Was an adventure? Just watch how quick her hands and reflexes are and you can see why she has no intention of stopping anytime soon.
“Heavens no,” she replied immediately. “As long as I can do it, I’m doing it. I think when you stop, you’ve given up. I mean, this enriches my life, enriches my ability to meet people. I just love people and I love athletics.”
In 1994, she won a gold medal in doubles at what is now known as the Huntsman World Senior Games in St. George, Utah. That achievement enabled her to travel to San Antonio, which represents her longest trip for competition. Vanderlinden’s one regret is that her husband of 44 years, Chuck, passed away before she won that gold medal.
“He always enjoyed going to the tournaments and watching me play,” she said.
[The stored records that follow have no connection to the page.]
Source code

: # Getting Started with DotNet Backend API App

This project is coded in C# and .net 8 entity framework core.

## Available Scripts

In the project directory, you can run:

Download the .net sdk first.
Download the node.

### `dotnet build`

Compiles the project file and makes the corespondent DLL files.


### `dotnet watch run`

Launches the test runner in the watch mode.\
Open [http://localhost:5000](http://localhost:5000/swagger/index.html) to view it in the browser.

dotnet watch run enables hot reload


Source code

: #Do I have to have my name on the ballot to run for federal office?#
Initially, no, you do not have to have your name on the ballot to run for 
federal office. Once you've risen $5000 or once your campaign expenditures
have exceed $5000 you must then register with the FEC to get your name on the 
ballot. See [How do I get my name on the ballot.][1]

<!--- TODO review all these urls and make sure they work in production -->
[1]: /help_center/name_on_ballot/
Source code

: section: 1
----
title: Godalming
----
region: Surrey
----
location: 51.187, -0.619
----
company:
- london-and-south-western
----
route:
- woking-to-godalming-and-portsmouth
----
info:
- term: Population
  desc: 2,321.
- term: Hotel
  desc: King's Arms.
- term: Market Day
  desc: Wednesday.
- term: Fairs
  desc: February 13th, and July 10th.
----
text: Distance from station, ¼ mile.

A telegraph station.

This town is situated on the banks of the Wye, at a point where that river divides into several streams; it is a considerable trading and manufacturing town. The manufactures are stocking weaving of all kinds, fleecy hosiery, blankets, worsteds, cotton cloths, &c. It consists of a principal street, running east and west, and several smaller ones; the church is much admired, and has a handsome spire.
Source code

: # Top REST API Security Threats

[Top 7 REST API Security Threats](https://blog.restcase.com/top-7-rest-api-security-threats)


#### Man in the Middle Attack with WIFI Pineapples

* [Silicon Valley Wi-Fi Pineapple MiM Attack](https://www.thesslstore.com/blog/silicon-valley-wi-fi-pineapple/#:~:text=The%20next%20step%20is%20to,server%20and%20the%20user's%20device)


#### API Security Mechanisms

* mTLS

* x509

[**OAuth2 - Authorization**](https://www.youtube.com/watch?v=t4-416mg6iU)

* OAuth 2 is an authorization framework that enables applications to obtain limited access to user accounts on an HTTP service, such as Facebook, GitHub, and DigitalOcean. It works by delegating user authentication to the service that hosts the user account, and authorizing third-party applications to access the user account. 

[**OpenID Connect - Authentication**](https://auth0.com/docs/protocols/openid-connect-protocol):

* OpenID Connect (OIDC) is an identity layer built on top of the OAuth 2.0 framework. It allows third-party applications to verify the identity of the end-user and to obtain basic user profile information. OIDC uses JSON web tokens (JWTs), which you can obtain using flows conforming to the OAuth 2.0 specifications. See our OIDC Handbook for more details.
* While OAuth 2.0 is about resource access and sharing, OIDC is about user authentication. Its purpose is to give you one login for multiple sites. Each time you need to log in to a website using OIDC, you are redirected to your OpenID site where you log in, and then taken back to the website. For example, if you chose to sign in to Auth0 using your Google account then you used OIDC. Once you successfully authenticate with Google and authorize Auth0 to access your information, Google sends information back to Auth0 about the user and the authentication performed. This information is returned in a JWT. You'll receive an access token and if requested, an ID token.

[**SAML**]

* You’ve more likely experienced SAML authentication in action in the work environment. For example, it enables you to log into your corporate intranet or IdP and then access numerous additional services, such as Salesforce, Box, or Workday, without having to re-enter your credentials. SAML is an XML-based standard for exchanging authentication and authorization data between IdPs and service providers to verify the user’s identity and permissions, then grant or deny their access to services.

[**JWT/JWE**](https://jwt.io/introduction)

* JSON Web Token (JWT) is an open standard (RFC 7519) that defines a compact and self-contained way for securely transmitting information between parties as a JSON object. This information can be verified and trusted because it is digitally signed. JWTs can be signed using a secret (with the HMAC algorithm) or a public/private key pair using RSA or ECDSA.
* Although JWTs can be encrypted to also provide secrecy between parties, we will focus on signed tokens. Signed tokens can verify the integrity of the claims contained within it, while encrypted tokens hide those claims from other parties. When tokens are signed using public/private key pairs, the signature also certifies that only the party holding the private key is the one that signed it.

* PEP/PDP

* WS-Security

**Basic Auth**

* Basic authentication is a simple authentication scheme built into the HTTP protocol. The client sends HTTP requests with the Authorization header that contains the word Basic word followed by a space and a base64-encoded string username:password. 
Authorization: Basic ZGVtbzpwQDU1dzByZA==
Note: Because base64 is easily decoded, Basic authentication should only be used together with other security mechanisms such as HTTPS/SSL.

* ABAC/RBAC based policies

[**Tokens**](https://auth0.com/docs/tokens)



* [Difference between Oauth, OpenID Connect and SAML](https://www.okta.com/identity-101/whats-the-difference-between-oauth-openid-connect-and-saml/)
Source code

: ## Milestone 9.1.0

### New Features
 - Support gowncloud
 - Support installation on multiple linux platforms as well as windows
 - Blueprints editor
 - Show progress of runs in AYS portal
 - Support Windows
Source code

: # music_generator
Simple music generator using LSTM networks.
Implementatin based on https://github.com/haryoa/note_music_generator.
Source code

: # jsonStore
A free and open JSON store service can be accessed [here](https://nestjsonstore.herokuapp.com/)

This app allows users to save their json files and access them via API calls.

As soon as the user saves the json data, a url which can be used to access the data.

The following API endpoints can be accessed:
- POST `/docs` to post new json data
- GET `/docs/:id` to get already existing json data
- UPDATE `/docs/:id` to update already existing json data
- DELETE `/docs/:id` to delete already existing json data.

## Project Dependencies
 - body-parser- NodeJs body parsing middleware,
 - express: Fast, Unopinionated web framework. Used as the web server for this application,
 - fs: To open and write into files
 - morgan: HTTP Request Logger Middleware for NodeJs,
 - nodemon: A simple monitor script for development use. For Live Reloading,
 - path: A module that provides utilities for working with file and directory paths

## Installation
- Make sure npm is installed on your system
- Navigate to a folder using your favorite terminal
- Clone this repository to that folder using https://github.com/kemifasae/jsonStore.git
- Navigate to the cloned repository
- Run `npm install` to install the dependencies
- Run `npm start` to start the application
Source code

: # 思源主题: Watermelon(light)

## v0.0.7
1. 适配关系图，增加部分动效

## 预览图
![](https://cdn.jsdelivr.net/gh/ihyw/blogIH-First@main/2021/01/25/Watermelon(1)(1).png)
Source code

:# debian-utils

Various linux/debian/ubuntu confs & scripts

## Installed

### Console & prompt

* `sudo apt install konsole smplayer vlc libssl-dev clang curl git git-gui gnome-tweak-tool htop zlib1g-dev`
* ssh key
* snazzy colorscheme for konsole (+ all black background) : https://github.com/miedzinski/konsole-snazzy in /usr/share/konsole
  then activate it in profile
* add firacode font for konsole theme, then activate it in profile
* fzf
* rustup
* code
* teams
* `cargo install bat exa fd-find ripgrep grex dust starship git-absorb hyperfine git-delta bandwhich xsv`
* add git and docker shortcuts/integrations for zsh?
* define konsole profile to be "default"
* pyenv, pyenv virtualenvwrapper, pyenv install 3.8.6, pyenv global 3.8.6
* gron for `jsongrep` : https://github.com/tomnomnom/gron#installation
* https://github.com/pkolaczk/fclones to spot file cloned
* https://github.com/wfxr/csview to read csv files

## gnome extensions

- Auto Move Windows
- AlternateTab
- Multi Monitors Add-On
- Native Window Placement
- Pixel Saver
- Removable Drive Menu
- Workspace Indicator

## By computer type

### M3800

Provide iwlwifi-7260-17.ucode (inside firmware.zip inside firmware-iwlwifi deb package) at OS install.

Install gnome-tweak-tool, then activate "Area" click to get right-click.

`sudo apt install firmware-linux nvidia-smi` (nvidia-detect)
Vanderlinden credits her passion for tennis and now table tennis — not to mention her quick hands and reflexes — to the days of her youth growing up in San Francisco.
“I used to play out in the streets as a kid … my mother and father would look out the window and watch me,” she said. “That was always fun. The boys at first made fun of me because I wasn’t playing with the girls, and I thought to myself, ‘I’m going to show you.’ And I did.”
Later, her interest in sports took a backseat while she worked to graduate from San Jose State University with a general business degree.
“I was busy studying in college,” she said. “I didn’t have time for it in college.”
Now a mother of three (one has son passed away) with two grandchildren and one great-grandson, Vanderlinden has only positive thoughts when looking back on her life. Give credit to all those tennis matches — and now table tennis.
“I consider myself very fortunate,” she said. “What a great life I’ve lived. I’ve been well, I’ve been active and I’ve done what I wanted.”